Jennifer Smestad – Otter Tail Corporation
- Written by: Mary Raitt Jordan
- Produced by: Matthew Warner
- Est. reading time: 4 mins
There’s a lot to be said of Fergus Falls, Minnesota. Located in Otter Tail County, it has more than 1,000 lakes; 13,500 friendly people live there; and Otter Tail Power Company produces energy at a cost 30 percent lower than the national residential average.
That doesn’t happen by accident.
Working with a legal team of six, General Counsel, Vice President and Corporate Secretary Jennifer Smestad is helping to lead the company toward completion of $1 billion in capital projects. Topping the list is building a 150-megawatt wind farm located in North Dakota—the largest capital project in the company’s history—and a new natural gas plant in South Dakota. The Merricourt Wind Energy Center is expected to produce enough energy to power more than 65,000 homes.
“One of the true joys of working at an electric utility as a lawyer is to see tangible results of your work and making a difference in people’s lives. Delivering power reliably and affordably is part of our mission,” Smestad says.
Founded in 1909, Otter Tail Power Company is an electric utility company serving 130,000 people in Minnesota and the Dakotas, delivering power to 423 towns over 5,000 miles of transmission lines.
Currently under construction, the 150-megawatt Merricourt project, covering 13,500 acres in southeast North Dakota, will be up and running in 2020.

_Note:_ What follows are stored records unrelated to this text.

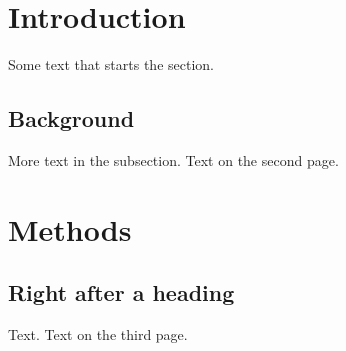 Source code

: \documentclass[twoside]{article}
\begin{document}
\section{Introduction}
Some text that starts the section.
\subsection{Background}
More text in the subsection.
\newpage
Text on the second page.
\section{Methods}
\subsection{Right after a heading}
Text.
\newpage
Text on the third page.
\end{document}
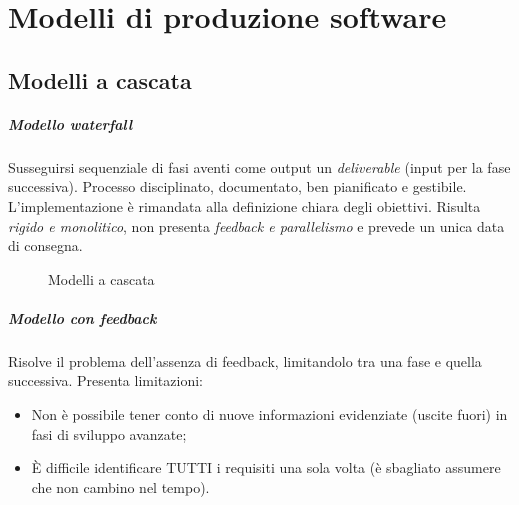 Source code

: \chapter{Modelli di produzione software}

\section{Modelli a cascata}

\paragraph{Modello waterfall} Susseguirsi sequenziale di fasi aventi come output un \textit{deliverable} (input per la fase successiva). Processo disciplinato, documentato, ben pianificato e gestibile. L'implementazione è rimandata alla definizione chiara degli obiettivi. Risulta \textit{rigido e monolitico}, non presenta \textit{feedback e parallelismo} e prevede un unica data di consegna.

\begin{figure}[H]
  \centering
  \label{fig:waterfall}
  \hfill
  \label{fig:waterfall-fb}
  \caption{Modelli a cascata}
\end{figure}

\paragraph{Modello con feedback} Risolve il problema dell'assenza di feedback, limitandolo tra una fase e quella successiva. Presenta limitazioni:
\begin{itemize}
    \item Non è possibile tener conto di nuove informazioni evidenziate (uscite fuori) in fasi di sviluppo avanzate;
    \item È difficile identificare TUTTI i requisiti una sola volta (è sbagliato assumere che non cambino nel tempo).
\end{itemize}


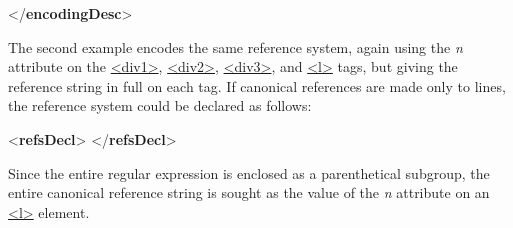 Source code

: \begin{shaded}
\hspace*{1em}\mbox{}\newline 
{}\mbox{}\newline 
{</\textbf{encodingDesc}>}\end{shaded}\egroup\par \par
The second example encodes the same reference system, again using the {\itshape n} attribute on the \hyperref[TEI.div1]{<div1>}, \hyperref[TEI.div2]{<div2>}, \hyperref[TEI.div3]{<div3>}, and \hyperref[TEI.l]{<l>} tags, but giving the reference string in full on each tag. If canonical references are made only to lines, the reference system could be declared as follows: \par\bgroup{}\exampleFont \begin{shaded}\noindent\mbox{}{<\textbf{refsDecl}>}\mbox{}\newline 
\hspace*{1em}{<\textbf{cRefPattern}\hspace*{1em}{matchPattern}="{([\textasciicircum  ]+ [0-9]+⃥.[0-9]+⃥.[0-9]+)}"\mbox{}\newline 
\hspace*{1em}\hspace*{1em}{replacementPattern}="{\#xpath(//l[@n='\$1')}"/>}\mbox{}\newline 
{</\textbf{refsDecl}>}\end{shaded}\egroup\par \noindent  Since the entire regular expression is enclosed as a parenthetical subgroup, the entire canonical reference string is sought as the value of the {\itshape n} attribute on an \hyperref[TEI.l]{<l>} element.\par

Otter Tail bought certain development assets from EDF Renewables Development, with an affiliate now constructing the project for Otter Tail. The project, she says, will take advantage the natural and plentiful resource of the wind blowing across the Great Plains and is currently estimated to cost about $258 million.
Smestad and her legal team are helping handle every aspect of the work surrounding these projects, from regulatory approvals and developer agreements to financing and construction.
“These projects are part of a two-step plan to replace our retiring 1950s-era coal plant in Fergus Falls, Minnesota,” Smestad says. “The wind capacity at the Merricourt site is strong and will produce amazing results at low cost for our customers.”
Because the wind will not always be blowing, Smestad says Otter Tail started construction of a natural gas plant this year to produce an additional source of energy.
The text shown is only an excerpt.